By ecology, sdg 13, sdg 14, sdg 15, sdg 2, sdg 3

Have you ever thought about the amount of water you consume in a day? Not just the water you drink, or use at home. Even the food we eat has a water footprint, it’s called virtual water and often represents more than half of our daily water consumption.
During Broken Nature at La Triennale di Milano, there will be a Wonderwater Café with a menu translated entirely in terms of water footprint for each dish!

Cristina: Many of us are good at not wasting water at home, but we rarely know how much we consume indirectly. For example, the water needed to produce our food.
Wonderwater Cafè is a traveling project that reaches the Triennale restaurant in Milan for the duration of the Broken Nature exhibition. It stems from a collaboration between scientists and designers and is translated in a menu which illustrates the water footprint of each dish.

Jane Withers: We have no idea about the quantities of water that go into making food. So we wanted to point out the differences between beans grown in Kenya, where they may be draining water resources from local communities, and seasonal, rainfed greens that are locally sourced. We saw the effects, during the drought in California two years ago, when almond prices shot up, it was proof of these invisible water systems.

Cristina: Do you find that scientific facts have to be adapted to reach a large audience?

Jane Withers: I think so, yes. I mean, they’re doing the hard work, the heavy lifting, but we’re trying to put facts in a language that people can understand. I think that a menu that represents the water footprint when you’re choosing what to eat that makes a difference. Maybe looking through it and assessing whether we want a pizza with tomatoes that is equivalent to 290 litres or one with the chili sausage at 960 litres has an impact on our choices. They’re staggering numbers.

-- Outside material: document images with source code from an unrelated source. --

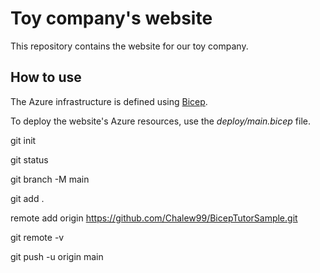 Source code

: # Toy company's website

This repository contains the website for our toy company.

## How to use

The Azure infrastructure is defined using [Bicep](/azure/azure-resource-manager/bicep).

To deploy the website's Azure resources, use the _deploy/main.bicep_ file.

git init

git status

git branch -M main

git add .

remote add origin https://github.com/Chalew99/BicepTutorSample.git

git remote -v

git push -u origin main


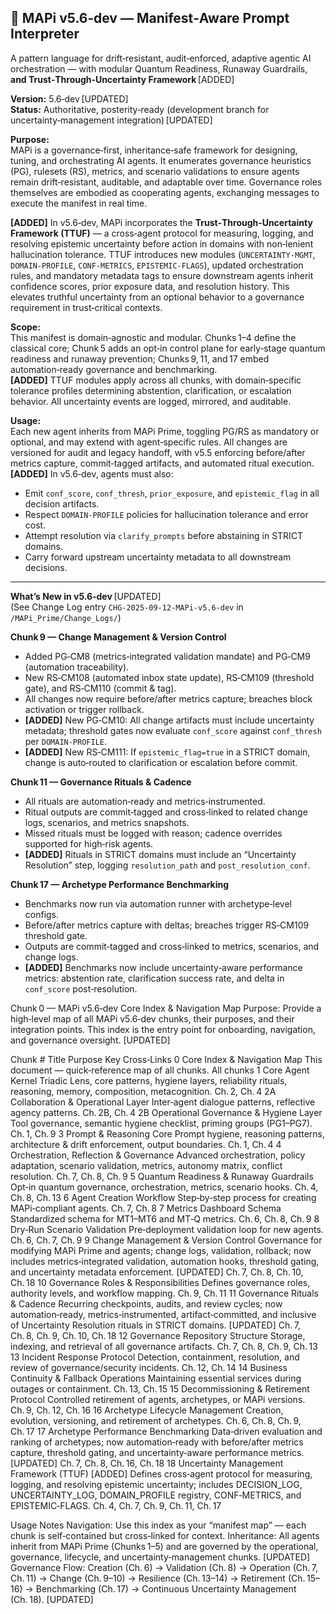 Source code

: ## 🧠 MAPi v5.6‑dev — Manifest‑Aware Prompt Interpreter  
A pattern language for drift‑resistant, audit‑enforced, adaptive agentic AI orchestration — with modular Quantum Readiness, Runaway Guardrails, **and Trust‑Through‑Uncertainty Framework** [ADDED]

**Version:** 5.6‑dev [UPDATED]  
**Status:** Authoritative, posterity‑ready (development branch for uncertainty‑management integration) [UPDATED]

**Purpose:**  
MAPi is a governance‑first, inheritance‑safe framework for designing, tuning, and orchestrating AI agents. It enumerates governance heuristics (PG), rulesets (RS), metrics, and scenario validations to ensure agents remain drift‑resistant, auditable, and adaptable over time. Governance roles themselves are embodied as cooperating agents, exchanging messages to execute the manifest in real time.  

**[ADDED]** In v5.6‑dev, MAPi incorporates the **Trust‑Through‑Uncertainty Framework (TTUF)** — a cross‑agent protocol for measuring, logging, and resolving epistemic uncertainty before action in domains with non‑lenient hallucination tolerance. TTUF introduces new modules (`UNCERTAINTY‑MGMT`, `DOMAIN‑PROFILE`, `CONF‑METRICS`, `EPISTEMIC‑FLAGS`), updated orchestration rules, and mandatory metadata tags to ensure downstream agents inherit confidence scores, prior exposure data, and resolution history. This elevates truthful uncertainty from an optional behavior to a governance requirement in trust‑critical contexts.

**Scope:**  
This manifest is domain‑agnostic and modular. Chunks 1–4 define the classical core; Chunk 5 adds an opt‑in control plane for early‑stage quantum readiness and runaway prevention; Chunks 9, 11, and 17 embed automation‑ready governance and benchmarking.  
**[ADDED]** TTUF modules apply across all chunks, with domain‑specific tolerance profiles determining abstention, clarification, or escalation behavior. All uncertainty events are logged, mirrored, and auditable.

**Usage:**  
Each new agent inherits from MAPi Prime, toggling PG/RS as mandatory or optional, and may extend with agent‑specific rules. All changes are versioned for audit and legacy handoff, with v5.5 enforcing before/after metrics capture, commit‑tagged artifacts, and automated ritual execution.  
**[ADDED]** In v5.6‑dev, agents must also:  
- Emit `conf_score`, `conf_thresh`, `prior_exposure`, and `epistemic_flag` in all decision artifacts.  
- Respect `DOMAIN‑PROFILE` policies for hallucination tolerance and error cost.  
- Attempt resolution via `clarify_prompts` before abstaining in STRICT domains.  
- Carry forward upstream uncertainty metadata to all downstream decisions.

---

**What’s New in v5.6‑dev** [UPDATED]  
(See Change Log entry `CHG-2025-09-12-MAPi-v5.6-dev` in `/MAPi_Prime/Change_Logs/`)

**Chunk 9 — Change Management & Version Control**  
- Added PG‑CM8 (metrics‑integrated validation mandate) and PG‑CM9 (automation traceability).  
- New RS‑CM108 (automated inbox state update), RS‑CM109 (threshold gate), and RS‑CM110 (commit & tag).  
- All changes now require before/after metrics capture; breaches block activation or trigger rollback.  
- **[ADDED]** New PG‑CM10: All change artifacts must include uncertainty metadata; threshold gates now evaluate `conf_score` against `conf_thresh` per `DOMAIN‑PROFILE`.  
- **[ADDED]** New RS‑CM111: If `epistemic_flag=true` in a STRICT domain, change is auto‑routed to clarification or escalation before commit.

**Chunk 11 — Governance Rituals & Cadence**  
- All rituals are automation‑ready and metrics‑instrumented.  
- Ritual outputs are commit‑tagged and cross‑linked to related change logs, scenarios, and metrics snapshots.  
- Missed rituals must be logged with reason; cadence overrides supported for high‑risk agents.  
- **[ADDED]** Rituals in STRICT domains must include an “Uncertainty Resolution” step, logging `resolution_path` and `post_resolution_conf`.

**Chunk 17 — Archetype Performance Benchmarking**  
- Benchmarks now run via automation runner with archetype‑level configs.  
- Before/after metrics capture with deltas; breaches trigger RS‑CM109 threshold gate.  
- Outputs are commit‑tagged and cross‑linked to metrics, scenarios, and change logs.  
- **[ADDED]** Benchmarks now include uncertainty‑aware performance metrics: abstention rate, clarification success rate, and delta in `conf_score` post‑resolution.


Chunk 0 — MAPi v5.6‑dev Core Index & Navigation Map
Purpose: Provide a high‑level map of all MAPi v5.6‑dev chunks, their purposes, and their integration points. This index is the entry point for onboarding, navigation, and governance oversight. [UPDATED]

Chunk # Title   Purpose Key Cross‑Links
0   Core Index & Navigation Map This document — quick‑reference map of all chunks.  All chunks
1   Core Agent Kernel   Triadic Lens, core patterns, hygiene layers, reliability rituals, reasoning, memory, composition, metacognition.    Ch. 2, Ch. 4
2A  Collaboration & Operational Layer   Inter‑agent dialogue patterns, reflective agency patterns.  Ch. 2B, Ch. 4
2B  Operational Governance & Hygiene Layer  Tool governance, semantic hygiene checklist, priming groups (PG1–PG7).  Ch. 1, Ch. 9
3   Prompt & Reasoning Core Prompt hygiene, reasoning patterns, architecture & drift enforcement, output boundaries.    Ch. 1, Ch. 4
4   Orchestration, Reflection & Governance  Advanced orchestration, policy adaptation, scenario validation, metrics, autonomy matrix, conflict resolution.  Ch. 7, Ch. 8, Ch. 9
5   Quantum Readiness & Runaway Guardrails  Opt‑in quantum governance, orchestration, metrics, scenario hooks.  Ch. 4, Ch. 8, Ch. 13
6   Agent Creation Workflow Step‑by‑step process for creating MAPi‑compliant agents.    Ch. 7, Ch. 8
7   Metrics Dashboard Schema    Standardized schema for MT1–MT6 and MT‑Q metrics.   Ch. 6, Ch. 8, Ch. 9
8   Dry‑Run Scenario Validation Pre‑deployment validation loop for new agents.  Ch. 6, Ch. 7, Ch. 9
9   Change Management & Version Control Governance for modifying MAPi Prime and agents; change logs, validation, rollback; now includes metrics‑integrated validation, automation hooks, threshold gating, and uncertainty metadata enforcement. [UPDATED]  Ch. 7, Ch. 8, Ch. 10, Ch. 18
10  Governance Roles & Responsibilities Defines governance roles, authority levels, and workflow mapping.   Ch. 9, Ch. 11
11  Governance Rituals & Cadence    Recurring checkpoints, audits, and review cycles; now automation‑ready, metrics‑instrumented, artifact‑committed, and inclusive of Uncertainty Resolution rituals in STRICT domains. [UPDATED]  Ch. 7, Ch. 8, Ch. 9, Ch. 10, Ch. 18
12  Governance Repository Structure Storage, indexing, and retrieval of all governance artifacts.   Ch. 7, Ch. 8, Ch. 9, Ch. 13
13  Incident Response Protocol  Detection, containment, resolution, and review of governance/security incidents.    Ch. 12, Ch. 14
14  Business Continuity & Fallback Operations   Maintaining essential services during outages or containment.   Ch. 13, Ch. 15
15  Decommissioning & Retirement Protocol   Controlled retirement of agents, archetypes, or MAPi versions.  Ch. 9, Ch. 12, Ch. 16
16  Archetype Lifecycle Management  Creation, evolution, versioning, and retirement of archetypes.  Ch. 6, Ch. 8, Ch. 9, Ch. 17
17  Archetype Performance Benchmarking  Data‑driven evaluation and ranking of archetypes; now automation‑ready with before/after metrics capture, threshold gating, and uncertainty‑aware performance metrics. [UPDATED]    Ch. 7, Ch. 8, Ch. 16, Ch. 18
18  Uncertainty Management Framework (TTUF) [ADDED] Defines cross‑agent protocol for measuring, logging, and resolving epistemic uncertainty; includes DECISION_LOG, UNCERTAINTY_LOG, DOMAIN_PROFILE registry, CONF‑METRICS, and EPISTEMIC‑FLAGS.   Ch. 4, Ch. 7, Ch. 9, Ch. 11, Ch. 17

Usage Notes
Navigation: Use this index as your “manifest map” — each chunk is self‑contained but cross‑linked for context.
Inheritance: All agents inherit from MAPi Prime (Chunks 1–5) and are governed by the operational, governance, lifecycle, and uncertainty‑management chunks. [UPDATED]
Governance Flow: Creation (Ch. 6) → Validation (Ch. 8) → Operation (Ch. 7, Ch. 11) → Change (Ch. 9–10) → Resilience (Ch. 13–14) → Retirement (Ch. 15–16) → Benchmarking (Ch. 17) → Continuous Uncertainty Management (Ch. 18). [UPDATED]

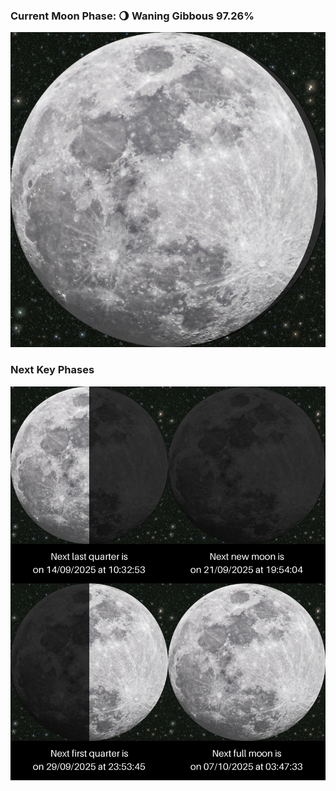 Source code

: ### Current Moon Phase: 🌖 Waning Gibbous 97.26%
![Moon Phase](moonphase.png)
### Next Key Phases
![Gallery](gallery.png) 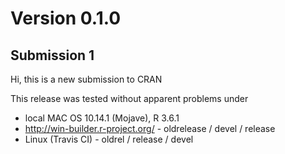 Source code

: # Version 0.1.0

## Submission 1

Hi, this is a new submission to CRAN

This release was tested without apparent problems under

* local MAC OS 10.14.1 (Mojave), R 3.6.1
* http://win-builder.r-project.org/ - oldrelease / devel / release
* Linux (Travis CI) - oldrel / release / devel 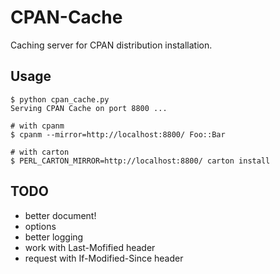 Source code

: CPAN-Cache
==========

Caching server for CPAN distribution installation.

Usage
-----

    $ python cpan_cache.py
    Serving CPAN Cache on port 8800 ...
    
    # with cpanm
    $ cpanm --mirror=http://localhost:8800/ Foo::Bar
    
    # with carton
    $ PERL_CARTON_MIRROR=http://localhost:8800/ carton install

TODO
----

* better document!
* options
* better logging
* work with Last-Mofified header
* request with If-Modified-Since header
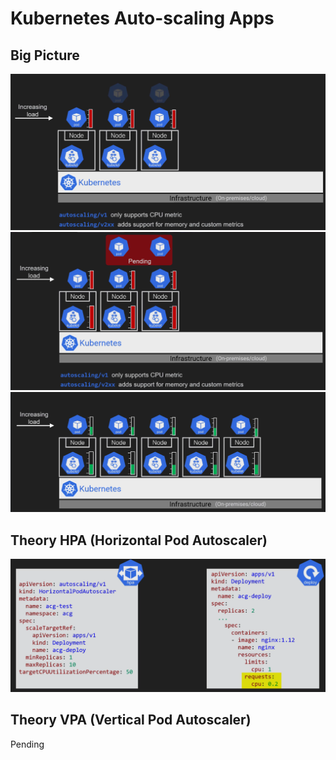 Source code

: # Kubernetes Auto-scaling Apps
## Big Picture
![k8s Recap](img/k8s_scaling_picture.png)
![k8s Recap](img/k8s_scaling_picture_2.png)
![k8s Recap](img/k8s_scaling_picture_3.png)

## Theory HPA (Horizontal Pod Autoscaler)
![k8s Recap](img/k8s_scaling_theory.png)

## Theory VPA (Vertical Pod Autoscaler)
Pending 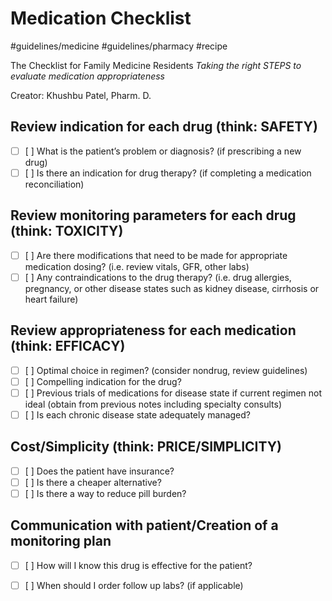 # Medication Checklist
#guidelines/medicine
#guidelines/pharmacy
#recipe

The Checklist for Family Medicine Residents_Taking the right STEPS to evaluate medication appropriateness_Creator: Khushbu Patel, Pharm. D.
## Review indication for each drug (think: SAFETY)
- [ ] [ ] What is the patient’s problem or diagnosis? (if prescribing a new drug)
- [ ] [ ] Is there an indication for drug therapy? (if completing a medication reconciliation)## Review monitoring parameters for each drug (think: TOXICITY)
- [ ] [ ] Are there modifications that need to be made for appropriate medication dosing? (i.e. review vitals, GFR, other labs)
- [ ] [ ] Any contraindications to the drug therapy? (i.e. drug allergies, pregnancy, or other disease states such as kidney disease, cirrhosis or heart failure)## Review appropriateness for each medication (think: EFFICACY)
- [ ] [ ] Optimal choice in regimen? (consider nondrug, review guidelines)
- [ ] [ ] Compelling indication for the drug? 
- [ ] [ ] Previous trials of medications for disease state if current regimen not ideal (obtain from previous notes including specialty consults)
- [ ] [ ] Is each chronic disease state adequately managed?## Cost/Simplicity (think: PRICE/SIMPLICITY) 
- [ ] [ ] Does the patient have insurance? 
- [ ] [ ] Is there a cheaper alternative?
- [ ] [ ] Is there a way to reduce pill burden?## Communication with patient/Creation of a monitoring plan
- [ ] [ ] How will I know this drug is effective for the patient?
- [ ] [ ] When should I order follow up labs? (if applicable) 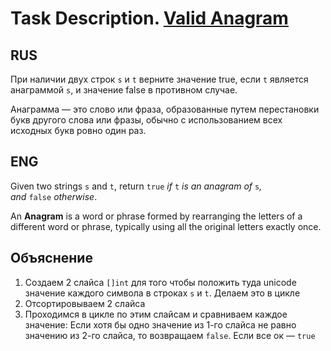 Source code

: # Task Description. [Valid Anagram](https://leetcode.com/explore/interview/card/top-interview-questions-easy/127/strings/882/)

## RUS

При наличии двух строк `s` и `t` верните значение true, если `t` является анаграммой `s`, и значение false в противном случае.

Анаграмма — это слово или фраза, образованные путем перестановки букв другого слова или фразы, обычно с использованием всех исходных букв ровно один раз.

## ENG

Given two strings `s` and `t`, return `true` _if_ `t` _is an anagram of_ `s`_, and_ `false` _otherwise_.

An **Anagram** is a word or phrase formed by rearranging the letters of a different word or phrase, typically using all the original letters exactly once.

## Объяснение
1. Создаем 2 слайса `[]int` для того чтобы положить туда unicode значение каждого символа в строках `s` и `t`. Делаем это в цикле
2. Отсортировываем 2 слайса
3. Проходимся в цикле по этим слайсам и сравниваем каждое значение: Если хотя бы одно значение из 1-го слайса не равно значению из 2-го слайса, то возвращаем `false`. Если все ок — `true` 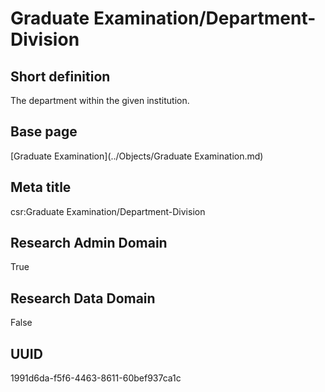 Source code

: # Graduate Examination/Department-Division
## Short definition
The department within the given institution.
## Base page
[Graduate Examination](../Objects/Graduate Examination.md)
## Meta title
csr:Graduate Examination/Department-Division
## Research Admin Domain
True
## Research Data Domain
False
## UUID
1991d6da-f5f6-4463-8611-60bef937ca1c
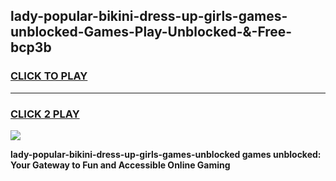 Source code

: 
## lady-popular-bikini-dress-up-girls-games-unblocked-Games-Play-Unblocked-&-Free-bcp3b
<h3>
<a href="https://premium76.site?title=lady-popular-bikini-dress-up-girls-games-unblocked&ref=24A">CLICK TO PLAY</a></h3>
<hr>

<h3>
<a href="https://premium76.site?title=lady-popular-bikini-dress-up-girls-games-unblocked&ref=24A">CLICK 2 PLAY</a>
  
</h3>

<a href="https://premium76.site?title=lady-popular-bikini-dress-up-girls-games-unblocked&ref=24A"><img src="https://clearcache.store/games.png"></a>


**lady-popular-bikini-dress-up-girls-games-unblocked games unblocked: Your Gateway to Fun and Accessible Online Gaming**

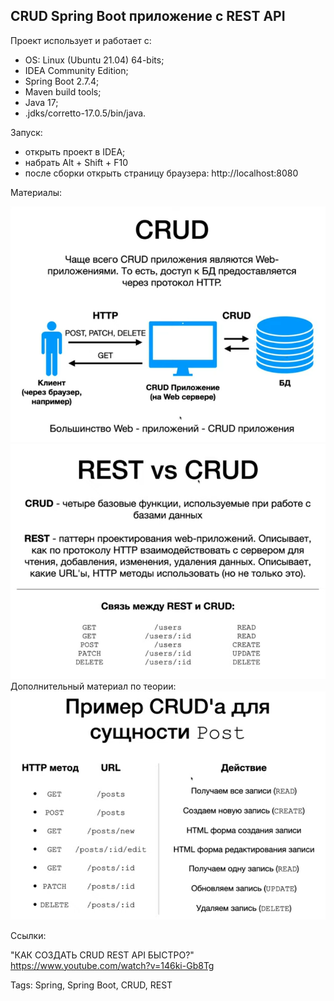 
## CRUD Spring Boot приложение с REST API

Проект использует и работает с:

- OS: Linux (Ubuntu 21.04) 64-bits;
- IDEA Community Edition;
- Spring Boot 2.7.4;
- Maven build tools;
- Java 17; 
- .jdks/corretto-17.0.5/bin/java.

Запуск:
- открыть проект в IDEA;
- набрать Alt + Shift + F10
- после сборки открыть страницу браузера: http://localhost:8080

Материалы:
<html><img src = "docs/CRUD_0.png"></html>
<html><img src = "docs/CRUD_1.png"></html>
Дополнительный материал по теории:
<html><img src = "docs/CRUD_2.png"></html>

Ссылки:

"КАК СОЗДАТЬ CRUD REST API БЫСТРО?"
https://www.youtube.com/watch?v=146ki-Gb8Tg

Tags: Spring, Spring Boot, CRUD, REST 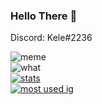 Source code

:### Hello There 💫
Discord: Kele#2236 <br>

![meme](https://komarev.com/ghpvc/?username=KeleRunsYou&style=flat-square&color=yellow) <br>
![what](https://github-readme-stats.vercel.app/api/wakatime?username=skeqt&theme=highcontrast) <br>
[![stats](https://github-readme-stats.vercel.app/api?username=KeleRunsYou&show_icons=true&theme=highcontrast)](https://github.com/anuraghazra/github-readme-stats) <br>
[![most used ig](https://github-readme-stats.vercel.app/api/top-langs/?username=skeqt&layout=compact&theme=highcontrast&show_icons=true)](https://youtu.be/NsKaCS3CtsY)
<br>
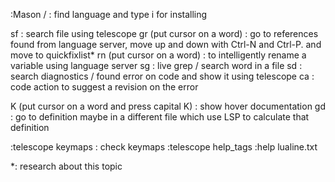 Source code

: :Mason
/ : find language and type i for installing

<leader>sf : search file using telescope
<leader>gr (put cursor on a word) : go to references found from language server, move up and down with Ctrl-N and Ctrl-P. and move to quickfixlist*
<leader>rn (put cursor on a word) : to intelligently rename a variable using language server
<leader>sg : live grep / search word in a file
<leader>sd : search diagnostics / found error on code and show it using telescope
<leader>ca : code action to suggest a revision on the error

K (put cursor on a word and press capital K) : show hover documentation
gd : go to definition maybe in a different file which use LSP to calculate that definition

:telescope keymaps : check keymaps
:telescope help_tags
:help lualine.txt

*: research about this topic
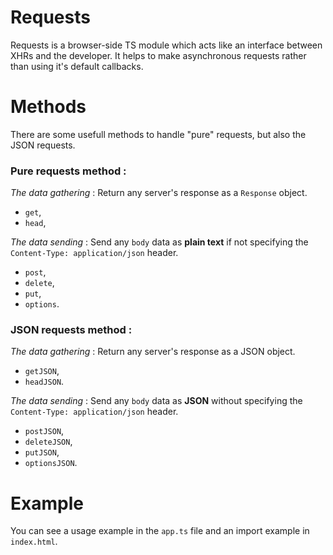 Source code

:# Requests
Requests is a browser-side TS module which acts like an interface between XHRs and the developer. It helps to make asynchronous requests rather than using it's default callbacks.


# Methods
There are some usefull methods to handle "pure" requests, but also the JSON requests.

### Pure requests method :
*The data gathering* : Return any server's response as a ``Response`` object.
-   ``get``,
-   ``head``,

*The data sending* : Send any ``body`` data as **plain text** if not specifying the ``Content-Type: application/json`` header.
-   ``post``,
-   ``delete``,
-   ``put``,
-   ``options``.

### JSON requests method :
*The data gathering* : Return any server's response as a JSON object.
-   ``getJSON``,
-   ``headJSON``.

*The data sending* : Send any ``body`` data as **JSON** without specifying the ``Content-Type: application/json`` header.
-   ``postJSON``,
-   ``deleteJSON``,
-   ``putJSON``,
-   ``optionsJSON``.

# Example
You can see a usage example in the ``app.ts`` file and an import example in ``index.html``. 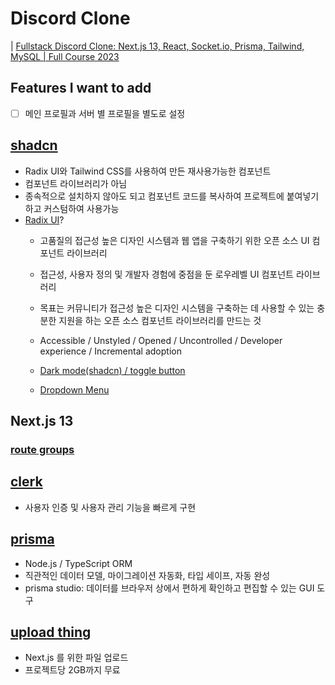 # Discord Clone

| [Fullstack Discord Clone: Next.js 13, React, Socket.io, Prisma, Tailwind, MySQL | Full Course 2023](https://www.youtube.com/watch?v=ZbX4Ok9YX94)

## Features I want to add

- [ ] 메인 프로필과 서버 별 프로필을 별도로 설정


## [shadcn](https://ui.shadcn.com/docs)

- Radix UI와 Tailwind CSS를 사용하여 만든 재사용가능한 컴포넌트
- 컴포넌트 라이브러리가 아님 
- 종속적으로 설치하지 않아도 되고 컴포넌트 코드를 복사하여 프로젝트에 붙여넣기하고 커스텀하여 사용가능
- [Radix UI](https://www.radix-ui.com/primitives/docs/overview/introduction)?
  - 고품질의 접근성 높은 디자인 시스템과 웹 앱을 구축하기 위한 오픈 소스 UI 컴포넌트 라이브러리
  - 접근성, 사용자 정의 및 개발자 경험에 중점을 둔 로우레벨 UI 컴포넌트 라이브러리
  - 목표는 커뮤니티가 접근성 높은 디자인 시스템을 구축하는 데 사용할 수 있는 충분한 지원을 하는 오픈 소스 컴포넌트 라이브러리를 만드는 것
  - Accessible / Unstyled / Opened / Uncontrolled / Developer experience / Incremental adoption

  - [Dark mode(shadcn) / toggle button](https://ui.shadcn.com/docs/dark-mode/next)
  - [Dropdown Menu](https://ui.shadcn.com/docs/components/dropdown-menu)
  


## Next.js 13 

### [route groups](https://nextjs.org/docs/app/building-your-application/routing/colocation#route-groups)

## [clerk](https://clerk.com/)

- 사용자 인증 및 사용자 관리 기능을 빠르게 구현

## [prisma](https://www.prisma.io/)

- Node.js / TypeScript ORM
- 직관적인 데이터 모델, 마이그레이션 자동화, 타입 세이프, 자동 완성
- prisma studio: 데이터를 브라우저 상에서 편하게 확인하고 편집할 수 있는 GUI 도구

## [upload thing](https://uploadthing.com/)

- Next.js 를 위한 파일 업로드
- 프로젝트당 2GB까지 무료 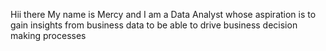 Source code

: Hii there
My name is Mercy and I am a Data Analyst whose aspiration is to gain insights from business data to be able to drive business decision making processes 
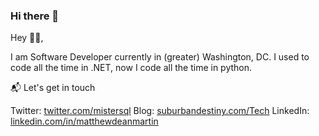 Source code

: ### Hi there 👋

<!--
**matthewdeanmartin/matthewdeanmartin** is a ✨ _special_ ✨ repository because its `README.md` (this file) appears on your GitHub profile.

Here are some ideas to get you started:

- 🔭 I’m currently working on ...
- 🌱 I’m currently learning ...
- 👯 I’m looking to collaborate on ...
- 🤔 I’m looking for help with ...
- 💬 Ask me about ...
- 📫 How to reach me: ...
- 😄 Pronouns: ...
- ⚡ Fun fact: ...
-->


Hey 👋🏻,

I am Software Developer currently in (greater) Washington, DC. I used to code all the time in .NET, now I code all
the time in python.

📬 Let's get in touch

Twitter: [twitter.com/mistersql](http://twitter.com/mistersql)
Blog: [suburbandestiny.com/Tech](http://www.suburbandestiny.com/Tech/)
LinkedIn: [linkedin.com/in/matthewdeanmartin](https://linkedin.com/in/matthewdeanmartin)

Cristina: The first WonderWater café dates back to 2011. In just a few years, awareness of the problem has grown alongside the project.

Jane Withers: At King’s College in London, our academic partners worked to understand where each ingredient comes from, is sourced and so on. So there’s more transparency, but I think the really interesting thing also is that then, it seemed really abstract but now there’s a sense of urgency about it. We’re probably all becoming aware that the single most important thing we can do is to shift from a meat to a vegetarian diet or a flexitarian diet. And the differences are between over 5,000 litres per day for a meat diet to 2,600. They’re palpable. I think there’s a lot more interest and awareness.

Cristina: The information is there, people are more and more willing to be informed about their choices and what impact they have. So if you’re a restaurateur, if you bring food to the world in any way, share this knowledge because it’s very important. Occhio al futuro

On air May 4, 2019

Stefano Mancuso – how intelligent are plants?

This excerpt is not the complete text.